#### Your goal:
Your task is to transcribe all of the data below exactly, omitting the images.

+===+

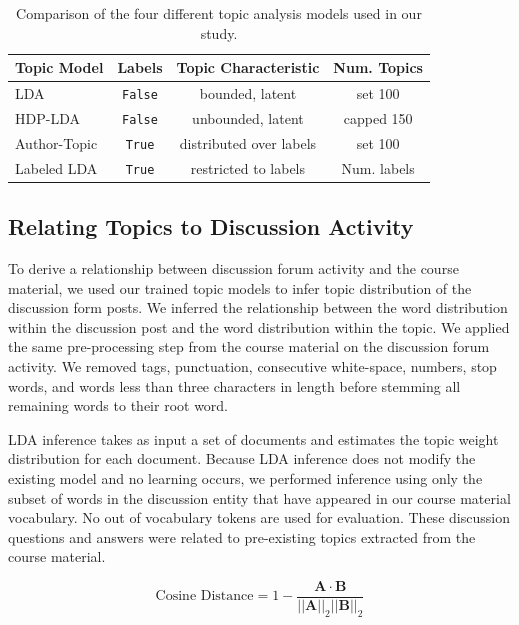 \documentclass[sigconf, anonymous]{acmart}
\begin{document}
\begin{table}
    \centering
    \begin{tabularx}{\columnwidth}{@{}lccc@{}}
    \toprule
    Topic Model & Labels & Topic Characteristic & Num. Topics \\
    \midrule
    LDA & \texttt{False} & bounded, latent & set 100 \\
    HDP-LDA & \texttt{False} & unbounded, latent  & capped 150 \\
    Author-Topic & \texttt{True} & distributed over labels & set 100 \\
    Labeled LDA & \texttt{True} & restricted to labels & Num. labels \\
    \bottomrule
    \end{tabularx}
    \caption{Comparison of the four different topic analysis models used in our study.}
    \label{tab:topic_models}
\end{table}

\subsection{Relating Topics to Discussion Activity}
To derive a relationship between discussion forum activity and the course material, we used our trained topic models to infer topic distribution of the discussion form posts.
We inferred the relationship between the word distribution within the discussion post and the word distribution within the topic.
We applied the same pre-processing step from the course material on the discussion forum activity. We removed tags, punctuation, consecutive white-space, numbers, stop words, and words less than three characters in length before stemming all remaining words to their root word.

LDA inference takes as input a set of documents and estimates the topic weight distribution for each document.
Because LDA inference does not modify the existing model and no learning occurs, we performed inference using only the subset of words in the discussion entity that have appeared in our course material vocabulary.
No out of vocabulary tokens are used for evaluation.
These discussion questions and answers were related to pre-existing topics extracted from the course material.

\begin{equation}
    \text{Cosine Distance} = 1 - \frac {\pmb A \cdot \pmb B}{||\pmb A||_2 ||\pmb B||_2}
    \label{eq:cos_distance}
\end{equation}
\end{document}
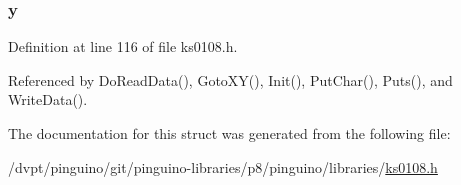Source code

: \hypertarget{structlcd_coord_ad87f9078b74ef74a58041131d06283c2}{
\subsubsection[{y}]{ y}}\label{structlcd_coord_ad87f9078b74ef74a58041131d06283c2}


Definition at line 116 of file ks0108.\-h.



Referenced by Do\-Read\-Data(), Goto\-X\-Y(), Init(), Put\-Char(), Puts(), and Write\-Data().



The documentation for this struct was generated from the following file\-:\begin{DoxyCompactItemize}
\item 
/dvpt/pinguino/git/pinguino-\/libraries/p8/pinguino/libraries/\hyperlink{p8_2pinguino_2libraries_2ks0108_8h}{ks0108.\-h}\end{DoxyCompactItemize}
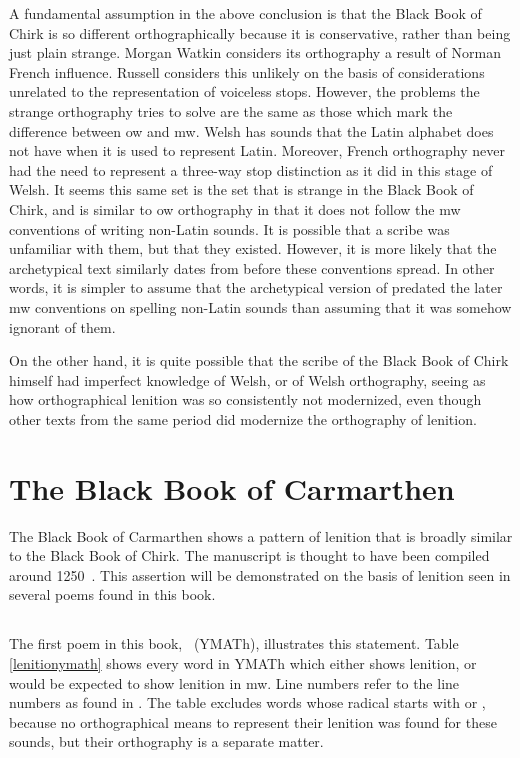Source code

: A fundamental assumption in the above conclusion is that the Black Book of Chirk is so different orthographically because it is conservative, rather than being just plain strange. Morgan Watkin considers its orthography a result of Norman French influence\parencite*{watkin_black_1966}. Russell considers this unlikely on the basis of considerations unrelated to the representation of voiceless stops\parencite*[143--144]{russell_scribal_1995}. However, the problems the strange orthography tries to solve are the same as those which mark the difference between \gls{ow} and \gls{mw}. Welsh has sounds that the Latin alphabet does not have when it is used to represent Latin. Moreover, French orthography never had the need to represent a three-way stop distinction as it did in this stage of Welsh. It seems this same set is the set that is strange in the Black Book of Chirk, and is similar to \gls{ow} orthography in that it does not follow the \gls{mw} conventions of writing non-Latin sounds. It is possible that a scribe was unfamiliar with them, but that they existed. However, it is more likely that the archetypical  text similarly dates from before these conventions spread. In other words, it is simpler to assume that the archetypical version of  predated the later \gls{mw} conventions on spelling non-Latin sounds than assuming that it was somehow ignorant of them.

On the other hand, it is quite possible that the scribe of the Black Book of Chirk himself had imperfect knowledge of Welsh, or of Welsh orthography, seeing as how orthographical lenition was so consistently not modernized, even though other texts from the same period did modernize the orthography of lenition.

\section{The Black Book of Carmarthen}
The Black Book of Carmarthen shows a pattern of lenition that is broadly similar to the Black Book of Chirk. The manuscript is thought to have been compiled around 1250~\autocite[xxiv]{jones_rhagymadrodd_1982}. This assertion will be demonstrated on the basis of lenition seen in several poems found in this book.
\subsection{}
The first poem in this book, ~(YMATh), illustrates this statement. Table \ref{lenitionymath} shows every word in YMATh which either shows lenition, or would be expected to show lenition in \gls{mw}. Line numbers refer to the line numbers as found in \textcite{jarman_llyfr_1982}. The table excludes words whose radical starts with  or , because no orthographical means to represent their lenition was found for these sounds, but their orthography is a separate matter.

+===+

#### Task answer:
 \documentclass[sigconf, anonymous]{acmart}
\begin{document}
\begin{table}
    \centering
    \begin{tabularx}{\columnwidth}{@{}lccc@{}}
    \toprule
    Topic Model & Labels & Topic Characteristic & Num. Topics \\
    \midrule
    LDA & \texttt{False} & bounded, latent & set 100 \\
    HDP-LDA & \texttt{False} & unbounded, latent  & capped 150 \\
    Author-Topic & \texttt{True} & distributed over labels & set 100 \\
    Labeled LDA & \texttt{True} & restricted to labels & Num. labels \\
    \bottomrule
    \end{tabularx}
    \caption{Comparison of the four different topic analysis models used in our study.}
    \label{tab:topic_models}
\end{table}

\subsection{Relating Topics to Discussion Activity}
To derive a relationship between discussion forum activity and the course material, we used our trained topic models to infer topic distribution of the discussion form posts.
We inferred the relationship between the word distribution within the discussion post and the word distribution within the topic.
We applied the same pre-processing step from the course material on the discussion forum activity. We removed tags, punctuation, consecutive white-space, numbers, stop words, and words less than three characters in length before stemming all remaining words to their root word.

LDA inference takes as input a set of documents and estimates the topic weight distribution for each document.
Because LDA inference does not modify the existing model and no learning occurs, we performed inference using only the subset of words in the discussion entity that have appeared in our course material vocabulary.
No out of vocabulary tokens are used for evaluation.
These discussion questions and answers were related to pre-existing topics extracted from the course material.

\begin{equation}
    \text{Cosine Distance} = 1 - \frac {\pmb A \cdot \pmb B}{||\pmb A||_2 ||\pmb B||_2}
    \label{eq:cos_distance}
\end{equation}
\end{document}
Source code

: \hypertarget{structlcd_coord_ad87f9078b74ef74a58041131d06283c2}{
\subsubsection[{y}]{ y}}\label{structlcd_coord_ad87f9078b74ef74a58041131d06283c2}


Definition at line 116 of file ks0108.\-h.



Referenced by Do\-Read\-Data(), Goto\-X\-Y(), Init(), Put\-Char(), Puts(), and Write\-Data().



The documentation for this struct was generated from the following file\-:\begin{DoxyCompactItemize}
\item 
/dvpt/pinguino/git/pinguino-\/libraries/p8/pinguino/libraries/\hyperlink{p8_2pinguino_2libraries_2ks0108_8h}{ks0108.\-h}\end{DoxyCompactItemize}
Source code

: A fundamental assumption in the above conclusion is that the Black Book of Chirk is so different orthographically because it is conservative, rather than being just plain strange. Morgan Watkin considers its orthography a result of Norman French influence\parencite*{watkin_black_1966}. Russell considers this unlikely on the basis of considerations unrelated to the representation of voiceless stops\parencite*[143--144]{russell_scribal_1995}. However, the problems the strange orthography tries to solve are the same as those which mark the difference between \gls{ow} and \gls{mw}. Welsh has sounds that the Latin alphabet does not have when it is used to represent Latin. Moreover, French orthography never had the need to represent a three-way stop distinction as it did in this stage of Welsh. It seems this same set is the set that is strange in the Black Book of Chirk, and is similar to \gls{ow} orthography in that it does not follow the \gls{mw} conventions of writing non-Latin sounds. It is possible that a scribe was unfamiliar with them, but that they existed. However, it is more likely that the archetypical  text similarly dates from before these conventions spread. In other words, it is simpler to assume that the archetypical version of  predated the later \gls{mw} conventions on spelling non-Latin sounds than assuming that it was somehow ignorant of them.

On the other hand, it is quite possible that the scribe of the Black Book of Chirk himself had imperfect knowledge of Welsh, or of Welsh orthography, seeing as how orthographical lenition was so consistently not modernized, even though other texts from the same period did modernize the orthography of lenition.

\section{The Black Book of Carmarthen}
The Black Book of Carmarthen shows a pattern of lenition that is broadly similar to the Black Book of Chirk. The manuscript is thought to have been compiled around 1250~\autocite[xxiv]{jones_rhagymadrodd_1982}. This assertion will be demonstrated on the basis of lenition seen in several poems found in this book.
\subsection{}
The first poem in this book, ~(YMATh), illustrates this statement. Table \ref{lenitionymath} shows every word in YMATh which either shows lenition, or would be expected to show lenition in \gls{mw}. Line numbers refer to the line numbers as found in \textcite{jarman_llyfr_1982}. The table excludes words whose radical starts with  or , because no orthographical means to represent their lenition was found for these sounds, but their orthography is a separate matter.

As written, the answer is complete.